▶ [Exercise prompt]:
From first line to last, print the records exactly, but leave out the pictures.

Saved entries
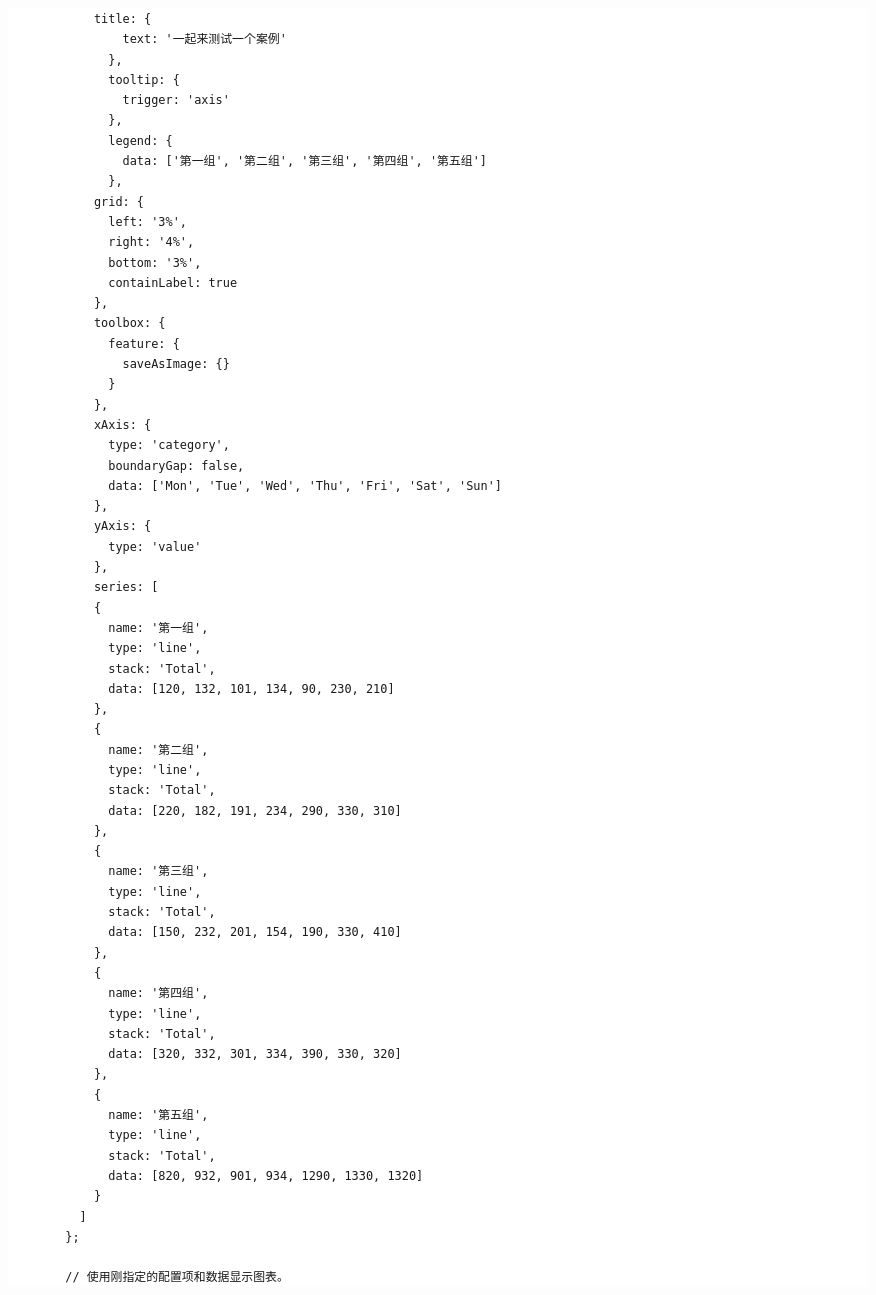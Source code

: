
 ```plain
            title: {
                text: '一起来测试一个案例'
              },
              tooltip: {
                trigger: 'axis'
              },
              legend: {
                data: ['第一组', '第二组', '第三组', '第四组', '第五组']
              },
            grid: {
              left: '3%',
              right: '4%',
              bottom: '3%',
              containLabel: true
            },
            toolbox: {
              feature: {
                saveAsImage: {}
              }
            },
            xAxis: {
              type: 'category',
              boundaryGap: false,
              data: ['Mon', 'Tue', 'Wed', 'Thu', 'Fri', 'Sat', 'Sun']
            },
            yAxis: {
              type: 'value'
            },
            series: [
            {
              name: '第一组',
              type: 'line',
              stack: 'Total',
              data: [120, 132, 101, 134, 90, 230, 210]
            },
            {
              name: '第二组',
              type: 'line',
              stack: 'Total',
              data: [220, 182, 191, 234, 290, 330, 310]
            },
            {
              name: '第三组',
              type: 'line',
              stack: 'Total',
              data: [150, 232, 201, 154, 190, 330, 410]
            },
            {
              name: '第四组',
              type: 'line',
              stack: 'Total',
              data: [320, 332, 301, 334, 390, 330, 320]
            },
            {
              name: '第五组',
              type: 'line',
              stack: 'Total',
              data: [820, 932, 901, 934, 1290, 1330, 1320]
            }
          ]
        };

        // 使用刚指定的配置项和数据显示图表。
```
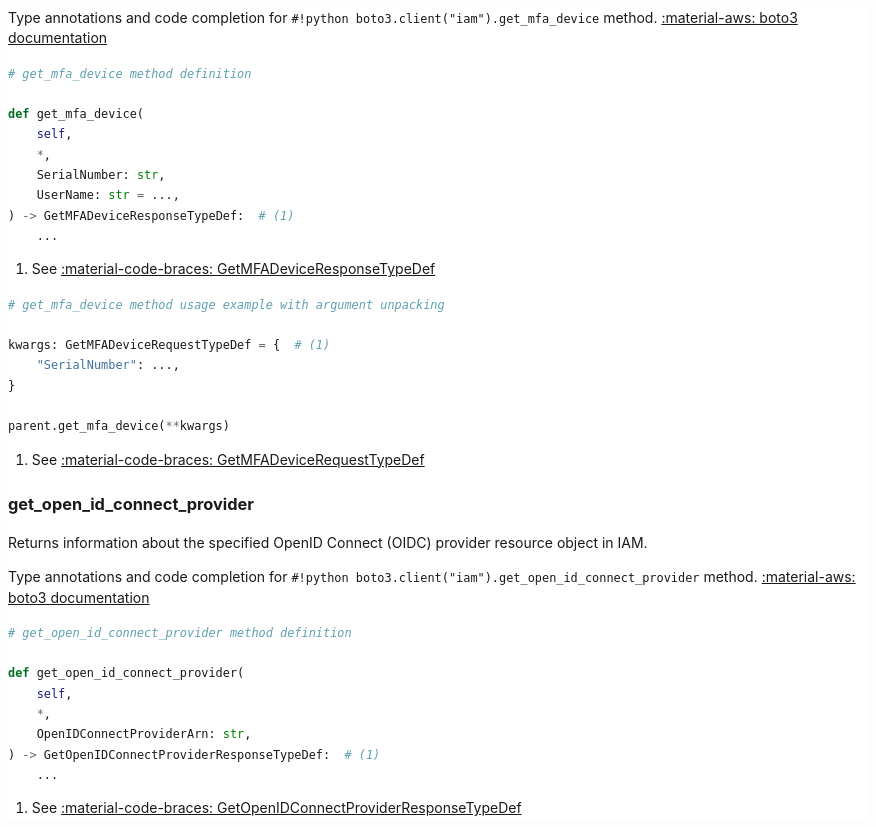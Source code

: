Type annotations and code completion for `#!python boto3.client("iam").get_mfa_device` method.
[:material-aws: boto3 documentation](https://boto3.amazonaws.com/v1/documentation/api/latest/reference/services/iam/client/get_mfa_device.html)

```python
# get_mfa_device method definition

def get_mfa_device(
    self,
    *,
    SerialNumber: str,
    UserName: str = ...,
) -> GetMFADeviceResponseTypeDef:  # (1)
    ...
```

1. See [:material-code-braces: GetMFADeviceResponseTypeDef](./type_defs.md#getmfadeviceresponsetypedef)


```python
# get_mfa_device method usage example with argument unpacking

kwargs: GetMFADeviceRequestTypeDef = {  # (1)
    "SerialNumber": ...,
}

parent.get_mfa_device(**kwargs)
```

1. See [:material-code-braces: GetMFADeviceRequestTypeDef](./type_defs.md#getmfadevicerequesttypedef)

### get\_open\_id\_connect\_provider

Returns information about the specified OpenID Connect (OIDC) provider resource
object in IAM.

Type annotations and code completion for `#!python boto3.client("iam").get_open_id_connect_provider` method.
[:material-aws: boto3 documentation](https://boto3.amazonaws.com/v1/documentation/api/latest/reference/services/iam/client/get_open_id_connect_provider.html)

```python
# get_open_id_connect_provider method definition

def get_open_id_connect_provider(
    self,
    *,
    OpenIDConnectProviderArn: str,
) -> GetOpenIDConnectProviderResponseTypeDef:  # (1)
    ...
```

1. See [:material-code-braces: GetOpenIDConnectProviderResponseTypeDef](./type_defs.md#getopenidconnectproviderresponsetypedef)
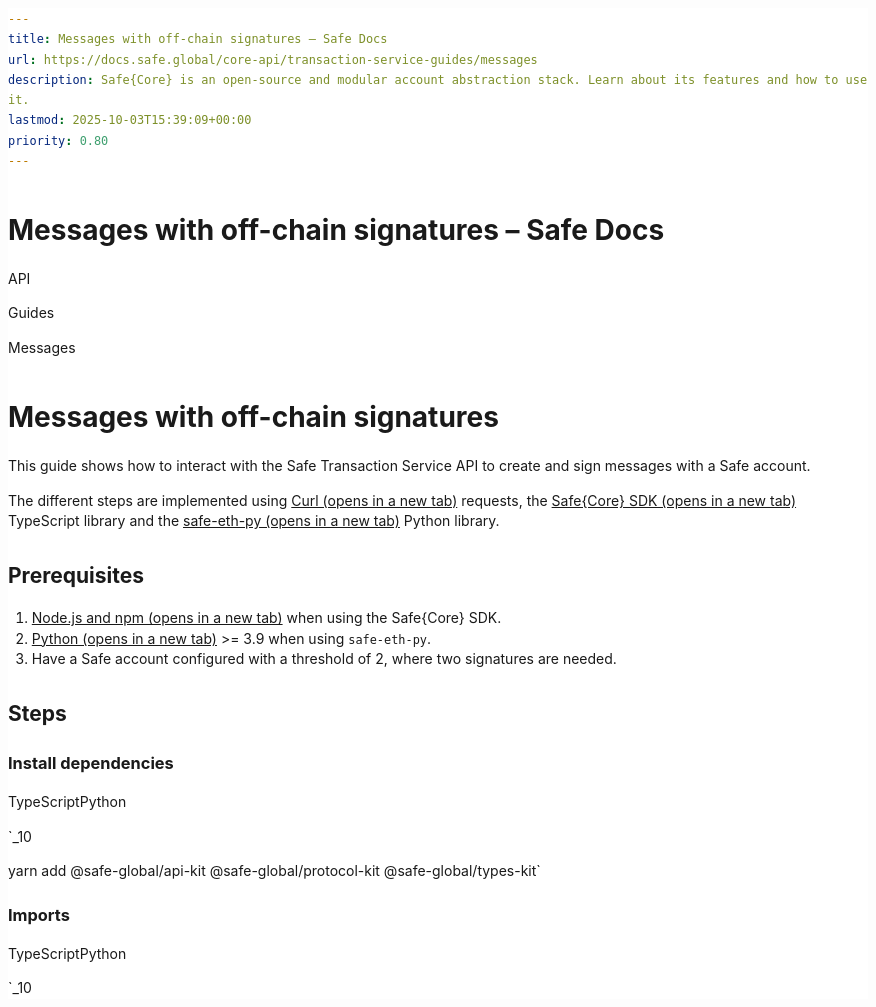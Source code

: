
 ```yaml
---
title: Messages with off-chain signatures – Safe Docs
url: https://docs.safe.global/core-api/transaction-service-guides/messages
description: Safe{Core} is an open-source and modular account abstraction stack. Learn about its features and how to use it.
lastmod: 2025-10-03T15:39:09+00:00
priority: 0.80
---
```


# Messages with off-chain signatures – Safe Docs

API

Guides

Messages

# Messages with off-chain signatures

This guide shows how to interact with the Safe Transaction Service API to create and sign messages with a Safe account.

The different steps are implemented using [Curl (opens in a new tab)](https://github.com/curl/curl) requests, the [Safe{Core} SDK (opens in a new tab)](https://github.com/safe-global/safe-core-sdk) TypeScript library and the [safe-eth-py (opens in a new tab)](https://github.com/safe-global/safe-eth-py) Python library.

## Prerequisites

1. [Node.js and npm (opens in a new tab)](https://docs.npmjs.com/downloading-and-installing-node-js-and-npm#using-a-node-version-manager-to-install-nodejs-and-npm) when using the Safe{Core} SDK.
2. [Python (opens in a new tab)](https://www.python.org/downloads/) >= 3.9 when using `safe-eth-py`.
3. Have a Safe account configured with a threshold of 2, where two signatures are needed.

## Steps

### Install dependencies

TypeScriptPython

`_10

yarn add @safe-global/api-kit @safe-global/protocol-kit @safe-global/types-kit`

### Imports

TypeScriptPython

`_10
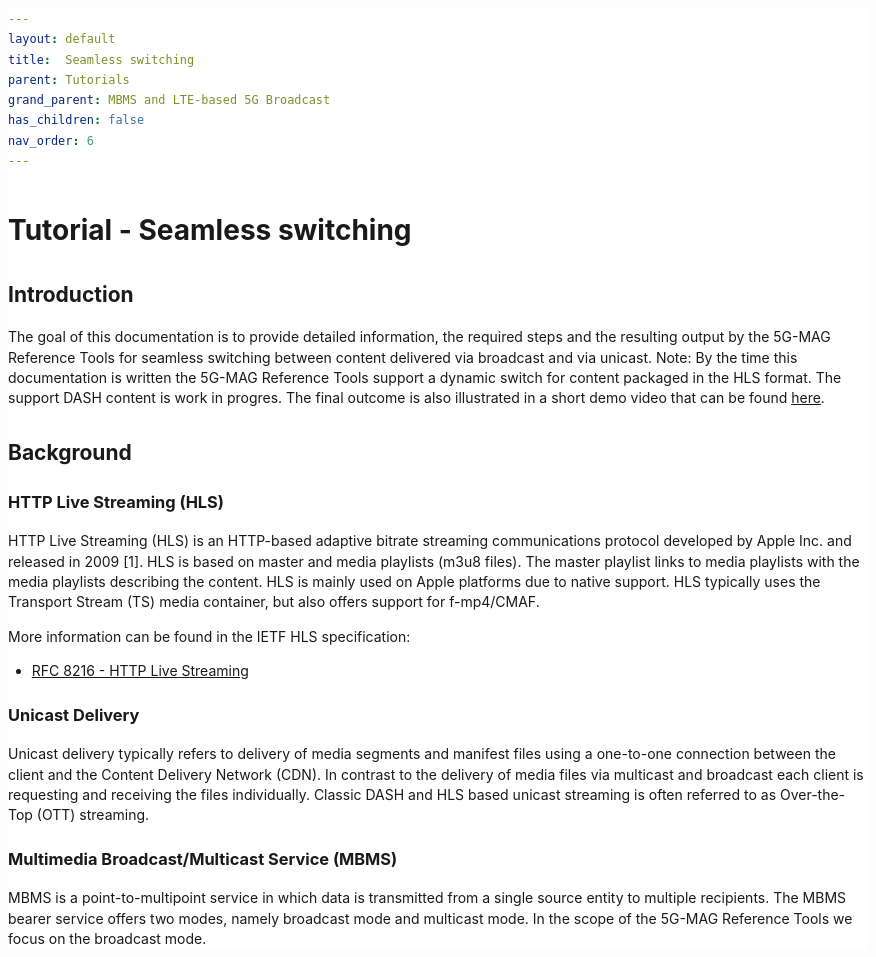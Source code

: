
 ```yaml
---
layout: default
title:  Seamless switching
parent: Tutorials
grand_parent: MBMS and LTE-based 5G Broadcast
has_children: false
nav_order: 6
---
```


# Tutorial - Seamless switching
## Introduction

The goal of this documentation is to provide detailed information, the required steps and the resulting output by the 5G-MAG Reference Tools for seamless switching between content delivered via broadcast and via unicast. Note: By the time this documentation is written the 5G-MAG Reference Tools support a dynamic switch for content packaged in the HLS format. The support DASH content is work in progres. The final outcome is also illustrated in a short demo video that can be found [here](https://www.youtube.com/watch?v=Jbir8B-gC4c).


## Background

### HTTP Live Streaming (HLS)

HTTP Live Streaming (HLS) is an HTTP-based adaptive bitrate streaming communications protocol developed by
Apple Inc. and released in 2009 [1].
HLS is based on master and media playlists (m3u8 files). The master playlist links to media playlists with the media
playlists describing the content. HLS is mainly used on Apple platforms due to native support. HLS typically uses the
Transport Stream (TS) media container, but also offers support for f-mp4/CMAF.

More information can be found in the IETF HLS specification:

* [RFC 8216 - HTTP Live Streaming](https://datatracker.ietf.org/doc/html/rfc8216)

### Unicast Delivery
Unicast delivery typically refers to delivery of media segments and manifest files using a one-to-one connection between the client and the Content Delivery Network (CDN). In contrast to the delivery of media files via multicast and broadcast each client is requesting and receiving the files individually. Classic DASH and HLS based unicast streaming is often referred to as Over-the-Top (OTT) streaming.

### Multimedia Broadcast/Multicast Service (MBMS)

MBMS is a point-to-multipoint service in which data is transmitted from a single source entity to multiple recipients.
The MBMS bearer service offers two modes, namely broadcast mode and multicast mode. In the scope of the 5G-MAG Reference
Tools we focus on the broadcast mode.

▶ [Result of this exercise]:
Source code

:
 ```plain
            title: {
                text: '一起来测试一个案例'
              },
              tooltip: {
                trigger: 'axis'
              },
              legend: {
                data: ['第一组', '第二组', '第三组', '第四组', '第五组']
              },
            grid: {
              left: '3%',
              right: '4%',
              bottom: '3%',
              containLabel: true
            },
            toolbox: {
              feature: {
                saveAsImage: {}
              }
            },
            xAxis: {
              type: 'category',
              boundaryGap: false,
              data: ['Mon', 'Tue', 'Wed', 'Thu', 'Fri', 'Sat', 'Sun']
            },
            yAxis: {
              type: 'value'
            },
            series: [
            {
              name: '第一组',
              type: 'line',
              stack: 'Total',
              data: [120, 132, 101, 134, 90, 230, 210]
            },
            {
              name: '第二组',
              type: 'line',
              stack: 'Total',
              data: [220, 182, 191, 234, 290, 330, 310]
            },
            {
              name: '第三组',
              type: 'line',
              stack: 'Total',
              data: [150, 232, 201, 154, 190, 330, 410]
            },
            {
              name: '第四组',
              type: 'line',
              stack: 'Total',
              data: [320, 332, 301, 334, 390, 330, 320]
            },
            {
              name: '第五组',
              type: 'line',
              stack: 'Total',
              data: [820, 932, 901, 934, 1290, 1330, 1320]
            }
          ]
        };

        // 使用刚指定的配置项和数据显示图表。
```
Source code

:Type annotations and code completion for `#!python boto3.client("iam").get_mfa_device` method.
[:material-aws: boto3 documentation](https://boto3.amazonaws.com/v1/documentation/api/latest/reference/services/iam/client/get_mfa_device.html)

```python
# get_mfa_device method definition

def get_mfa_device(
    self,
    *,
    SerialNumber: str,
    UserName: str = ...,
) -> GetMFADeviceResponseTypeDef:  # (1)
    ...
```

1. See [:material-code-braces: GetMFADeviceResponseTypeDef](./type_defs.md#getmfadeviceresponsetypedef)


```python
# get_mfa_device method usage example with argument unpacking

kwargs: GetMFADeviceRequestTypeDef = {  # (1)
    "SerialNumber": ...,
}

parent.get_mfa_device(**kwargs)
```

1. See [:material-code-braces: GetMFADeviceRequestTypeDef](./type_defs.md#getmfadevicerequesttypedef)

### get\_open\_id\_connect\_provider

Returns information about the specified OpenID Connect (OIDC) provider resource
object in IAM.

Type annotations and code completion for `#!python boto3.client("iam").get_open_id_connect_provider` method.
[:material-aws: boto3 documentation](https://boto3.amazonaws.com/v1/documentation/api/latest/reference/services/iam/client/get_open_id_connect_provider.html)

```python
# get_open_id_connect_provider method definition

def get_open_id_connect_provider(
    self,
    *,
    OpenIDConnectProviderArn: str,
) -> GetOpenIDConnectProviderResponseTypeDef:  # (1)
    ...
```

1. See [:material-code-braces: GetOpenIDConnectProviderResponseTypeDef](./type_defs.md#getopenidconnectproviderresponsetypedef)
Source code

:
 ```yaml
---
title: Messages with off-chain signatures – Safe Docs
url: https://docs.safe.global/core-api/transaction-service-guides/messages
description: Safe{Core} is an open-source and modular account abstraction stack. Learn about its features and how to use it.
lastmod: 2025-10-03T15:39:09+00:00
priority: 0.80
---
```


# Messages with off-chain signatures – Safe Docs

API

Guides

Messages

# Messages with off-chain signatures

This guide shows how to interact with the Safe Transaction Service API to create and sign messages with a Safe account.

The different steps are implemented using [Curl (opens in a new tab)](https://github.com/curl/curl) requests, the [Safe{Core} SDK (opens in a new tab)](https://github.com/safe-global/safe-core-sdk) TypeScript library and the [safe-eth-py (opens in a new tab)](https://github.com/safe-global/safe-eth-py) Python library.

## Prerequisites

1. [Node.js and npm (opens in a new tab)](https://docs.npmjs.com/downloading-and-installing-node-js-and-npm#using-a-node-version-manager-to-install-nodejs-and-npm) when using the Safe{Core} SDK.
2. [Python (opens in a new tab)](https://www.python.org/downloads/) >= 3.9 when using `safe-eth-py`.
3. Have a Safe account configured with a threshold of 2, where two signatures are needed.

## Steps

### Install dependencies

TypeScriptPython

`_10

yarn add @safe-global/api-kit @safe-global/protocol-kit @safe-global/types-kit`

### Imports

TypeScriptPython

`_10
Source code

:
 ```yaml
---
layout: default
title:  Seamless switching
parent: Tutorials
grand_parent: MBMS and LTE-based 5G Broadcast
has_children: false
nav_order: 6
---
```


# Tutorial - Seamless switching
## Introduction

The goal of this documentation is to provide detailed information, the required steps and the resulting output by the 5G-MAG Reference Tools for seamless switching between content delivered via broadcast and via unicast. Note: By the time this documentation is written the 5G-MAG Reference Tools support a dynamic switch for content packaged in the HLS format. The support DASH content is work in progres. The final outcome is also illustrated in a short demo video that can be found [here](https://www.youtube.com/watch?v=Jbir8B-gC4c).


## Background

### HTTP Live Streaming (HLS)

HTTP Live Streaming (HLS) is an HTTP-based adaptive bitrate streaming communications protocol developed by
Apple Inc. and released in 2009 [1].
HLS is based on master and media playlists (m3u8 files). The master playlist links to media playlists with the media
playlists describing the content. HLS is mainly used on Apple platforms due to native support. HLS typically uses the
Transport Stream (TS) media container, but also offers support for f-mp4/CMAF.

More information can be found in the IETF HLS specification:

* [RFC 8216 - HTTP Live Streaming](https://datatracker.ietf.org/doc/html/rfc8216)

### Unicast Delivery
Unicast delivery typically refers to delivery of media segments and manifest files using a one-to-one connection between the client and the Content Delivery Network (CDN). In contrast to the delivery of media files via multicast and broadcast each client is requesting and receiving the files individually. Classic DASH and HLS based unicast streaming is often referred to as Over-the-Top (OTT) streaming.

### Multimedia Broadcast/Multicast Service (MBMS)

MBMS is a point-to-multipoint service in which data is transmitted from a single source entity to multiple recipients.
The MBMS bearer service offers two modes, namely broadcast mode and multicast mode. In the scope of the 5G-MAG Reference
Tools we focus on the broadcast mode.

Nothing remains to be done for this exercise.